The first few questions gave me a sad.

Asking the primary school AndyC back in the early Eighties about the future, and I'd have really thought some of those were going to come true.
 
I rather hope that, in addition to sources from the 20th Century, some space might be devoted to earlier works. In particular, we have the Verne/Wells rivalry (dynamite or cavourite as rocket propulsion).
There's that prediction of London in 1957 from 1857 I posted a while ago, though it's not a famous example like Verne/Wells.
 
A fascinating and well-reasoned article @RyanF and I think exactly the sort of high-quality content that the SLP blog needs in its attempts to drag Alternate History as a genre out of the depths of the 'Hitler Wins' and 'Robert E. Lee Wins' doldrums that it currently rest in.

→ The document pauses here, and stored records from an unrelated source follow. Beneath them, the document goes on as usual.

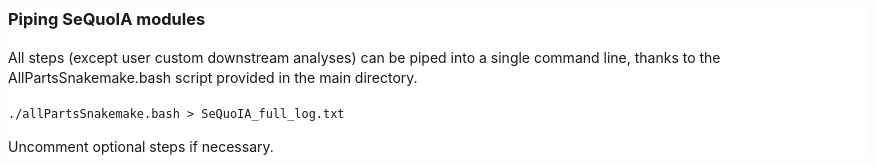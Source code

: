 
### Piping SeQuoIA modules 

All steps (except user custom downstream analyses) can be piped into a single command line, thanks to the AllPartsSnakemake.bash script provided in the main directory. 

```
./allPartsSnakemake.bash > SeQuoIA_full_log.txt 
```

Uncomment optional steps if necessary. 


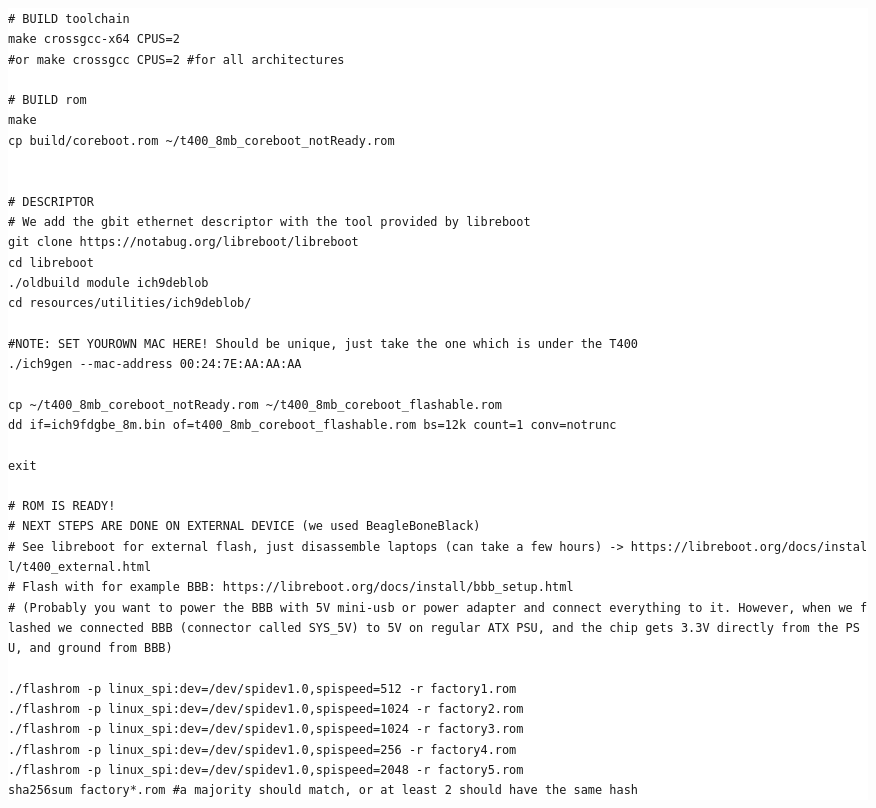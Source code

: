     # BUILD toolchain
    make crossgcc-x64 CPUS=2
    #or make crossgcc CPUS=2 #for all architectures
    
    # BUILD rom
    make
    cp build/coreboot.rom ~/t400_8mb_coreboot_notReady.rom
    
    
    # DESCRIPTOR
    # We add the gbit ethernet descriptor with the tool provided by libreboot
    git clone https://notabug.org/libreboot/libreboot
    cd libreboot
    ./oldbuild module ich9deblob
    cd resources/utilities/ich9deblob/
    
    #NOTE: SET YOUROWN MAC HERE! Should be unique, just take the one which is under the T400
    ./ich9gen --mac-address 00:24:7E:AA:AA:AA
    
    cp ~/t400_8mb_coreboot_notReady.rom ~/t400_8mb_coreboot_flashable.rom
    dd if=ich9fdgbe_8m.bin of=t400_8mb_coreboot_flashable.rom bs=12k count=1 conv=notrunc
    
    exit 
    
    # ROM IS READY! 
    # NEXT STEPS ARE DONE ON EXTERNAL DEVICE (we used BeagleBoneBlack)
    # See libreboot for external flash, just disassemble laptops (can take a few hours) -> https://libreboot.org/docs/install/t400_external.html
    # Flash with for example BBB: https://libreboot.org/docs/install/bbb_setup.html
    # (Probably you want to power the BBB with 5V mini-usb or power adapter and connect everything to it. However, when we flashed we connected BBB (connector called SYS_5V) to 5V on regular ATX PSU, and the chip gets 3.3V directly from the PSU, and ground from BBB)

    ./flashrom -p linux_spi:dev=/dev/spidev1.0,spispeed=512 -r factory1.rom
    ./flashrom -p linux_spi:dev=/dev/spidev1.0,spispeed=1024 -r factory2.rom
    ./flashrom -p linux_spi:dev=/dev/spidev1.0,spispeed=1024 -r factory3.rom
    ./flashrom -p linux_spi:dev=/dev/spidev1.0,spispeed=256 -r factory4.rom
    ./flashrom -p linux_spi:dev=/dev/spidev1.0,spispeed=2048 -r factory5.rom
    sha256sum factory*.rom #a majority should match, or at least 2 should have the same hash 
    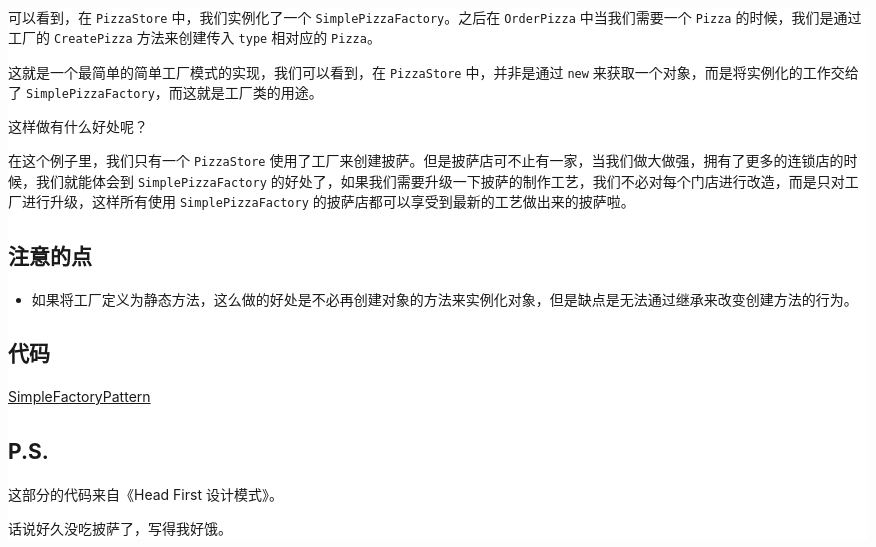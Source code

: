 可以看到，在 `PizzaStore` 中，我们实例化了一个 `SimplePizzaFactory`。之后在 `OrderPizza` 中当我们需要一个 `Pizza` 的时候，我们是通过工厂的 `CreatePizza` 方法来创建传入 `type` 相对应的 `Pizza`。

这就是一个最简单的简单工厂模式的实现，我们可以看到，在 `PizzaStore` 中，并非是通过 `new` 来获取一个对象，而是将实例化的工作交给了 `SimplePizzaFactory`，而这就是工厂类的用途。

这样做有什么好处呢？

在这个例子里，我们只有一个 `PizzaStore` 使用了工厂来创建披萨。但是披萨店可不止有一家，当我们做大做强，拥有了更多的连锁店的时候，我们就能体会到 `SimplePizzaFactory` 的好处了，如果我们需要升级一下披萨的制作工艺，我们不必对每个门店进行改造，而是只对工厂进行升级，这样所有使用 `SimplePizzaFactory` 的披萨店都可以享受到最新的工艺做出来的披萨啦。

##  注意的点

* 如果将工厂定义为静态方法，这么做的好处是不必再创建对象的方法来实例化对象，但是缺点是无法通过继承来改变创建方法的行为。

##  代码

[SimpleFactoryPattern](https://github.com/AemonCao/DesignPattern/tree/master/DesignPattern/SimpleFactoryPattern)

##  P.S.

这部分的代码来自《Head First 设计模式》。

话说好久没吃披萨了，写得我好饿。
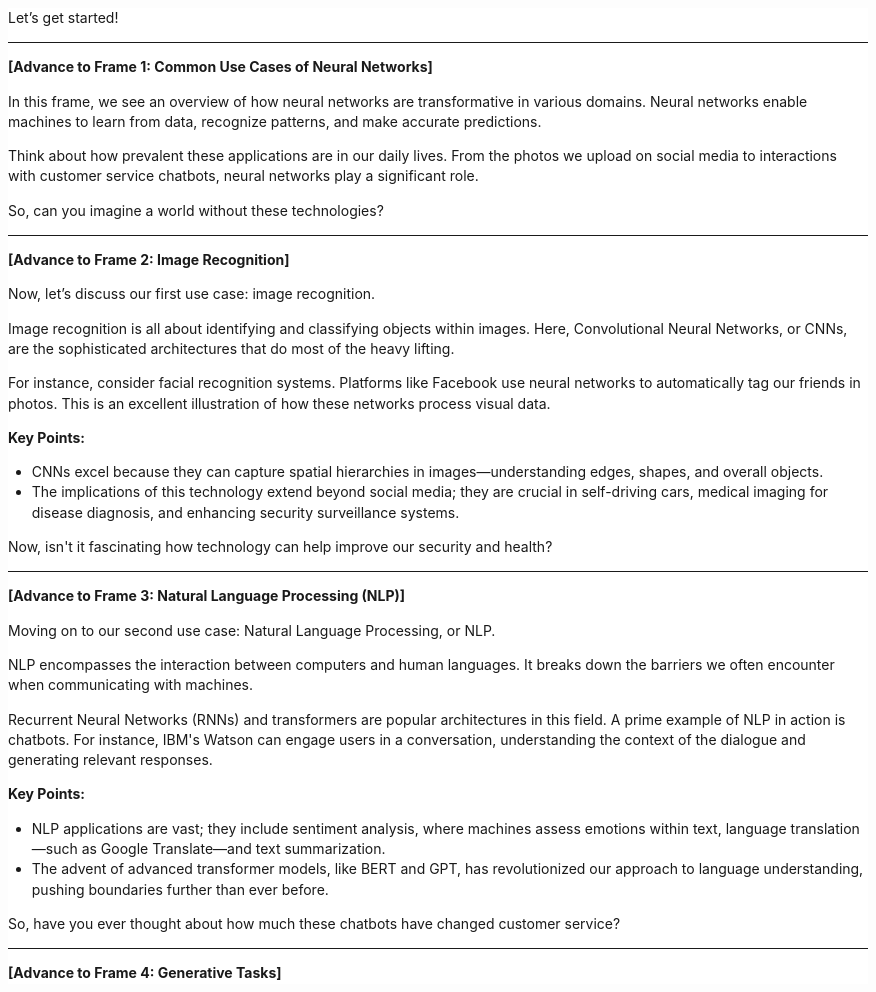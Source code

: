 Let’s get started!

---

**[Advance to Frame 1: Common Use Cases of Neural Networks]**

In this frame, we see an overview of how neural networks are transformative in various domains. Neural networks enable machines to learn from data, recognize patterns, and make accurate predictions. 

Think about how prevalent these applications are in our daily lives. From the photos we upload on social media to interactions with customer service chatbots, neural networks play a significant role. 

So, can you imagine a world without these technologies? 

---

**[Advance to Frame 2: Image Recognition]**

Now, let’s discuss our first use case: image recognition. 

Image recognition is all about identifying and classifying objects within images. Here, Convolutional Neural Networks, or CNNs, are the sophisticated architectures that do most of the heavy lifting. 

For instance, consider facial recognition systems. Platforms like Facebook use neural networks to automatically tag our friends in photos. This is an excellent illustration of how these networks process visual data. 

**Key Points:**
- CNNs excel because they can capture spatial hierarchies in images—understanding edges, shapes, and overall objects. 
- The implications of this technology extend beyond social media; they are crucial in self-driving cars, medical imaging for disease diagnosis, and enhancing security surveillance systems.

Now, isn't it fascinating how technology can help improve our security and health? 

---

**[Advance to Frame 3: Natural Language Processing (NLP)]**

Moving on to our second use case: Natural Language Processing, or NLP. 

NLP encompasses the interaction between computers and human languages. It breaks down the barriers we often encounter when communicating with machines. 

Recurrent Neural Networks (RNNs) and transformers are popular architectures in this field. A prime example of NLP in action is chatbots. For instance, IBM's Watson can engage users in a conversation, understanding the context of the dialogue and generating relevant responses. 

**Key Points:**
- NLP applications are vast; they include sentiment analysis, where machines assess emotions within text, language translation—such as Google Translate—and text summarization. 
- The advent of advanced transformer models, like BERT and GPT, has revolutionized our approach to language understanding, pushing boundaries further than ever before.

So, have you ever thought about how much these chatbots have changed customer service? 

---

**[Advance to Frame 4: Generative Tasks]**
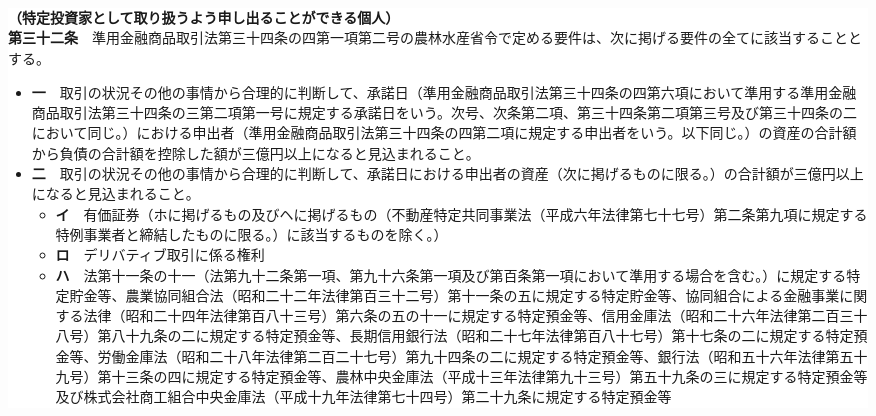 **（特定投資家として取り扱うよう申し出ることができる個人）**  
**第三十二条**　準用金融商品取引法第三十四条の四第一項第二号の農林水産省令で定める要件は、次に掲げる要件の全てに該当することとする。  
* **一**　取引の状況その他の事情から合理的に判断して、承諾日（準用金融商品取引法第三十四条の四第六項において準用する準用金融商品取引法第三十四条の三第二項第一号に規定する承諾日をいう。次号、次条第二項、第三十四条第二項第三号及び第三十四条の二において同じ。）における申出者（準用金融商品取引法第三十四条の四第二項に規定する申出者をいう。以下同じ。）の資産の合計額から負債の合計額を控除した額が三億円以上になると見込まれること。  
* **二**　取引の状況その他の事情から合理的に判断して、承諾日における申出者の資産（次に掲げるものに限る。）の合計額が三億円以上になると見込まれること。  
	* **イ**　有価証券（ホに掲げるもの及びヘに掲げるもの（不動産特定共同事業法（平成六年法律第七十七号）第二条第九項に規定する特例事業者と締結したものに限る。）に該当するものを除く。）  
	* **ロ**　デリバティブ取引に係る権利  
	* **ハ**　法第十一条の十一（法第九十二条第一項、第九十六条第一項及び第百条第一項において準用する場合を含む。）に規定する特定貯金等、農業協同組合法（昭和二十二年法律第百三十二号）第十一条の五に規定する特定貯金等、協同組合による金融事業に関する法律（昭和二十四年法律第百八十三号）第六条の五の十一に規定する特定預金等、信用金庫法（昭和二十六年法律第二百三十八号）第八十九条の二に規定する特定預金等、長期信用銀行法（昭和二十七年法律第百八十七号）第十七条の二に規定する特定預金等、労働金庫法（昭和二十八年法律第二百二十七号）第九十四条の二に規定する特定預金等、銀行法（昭和五十六年法律第五十九号）第十三条の四に規定する特定預金等、農林中央金庫法（平成十三年法律第九十三号）第五十九条の三に規定する特定預金等及び株式会社商工組合中央金庫法（平成十九年法律第七十四号）第二十九条に規定する特定預金等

Eagerly awaiting the next article - and indeed it's rather got me thinking about a contribution I could make about the counterfactual development of armoured fighting vehicles.
 
I rather hope that, in addition to sources from the 20th Century, some space might be devoted to earlier works. In particular, we have the Verne/Wells rivalry (dynamite or cavourite as rocket propulsion).

Wells will loom large in the next installment, related somewhat to ASBs, including Verne's dig at Wells to show him some cavorite.

A fascinating and well-reasoned article @RyanF and I think exactly the sort of high-quality content that the SLP blog needs in its attempts to drag Alternate History as a genre out of the depths of the 'Hitler Wins' and 'Robert E. Lee Wins' doldrums that it currently rest in.

Part of the motivation to write this was to look at AH as a setting more than a genre in itself. Looking at it less as 'successful Sealion' and more as 'a thriller set in a Nazi occupied Britain.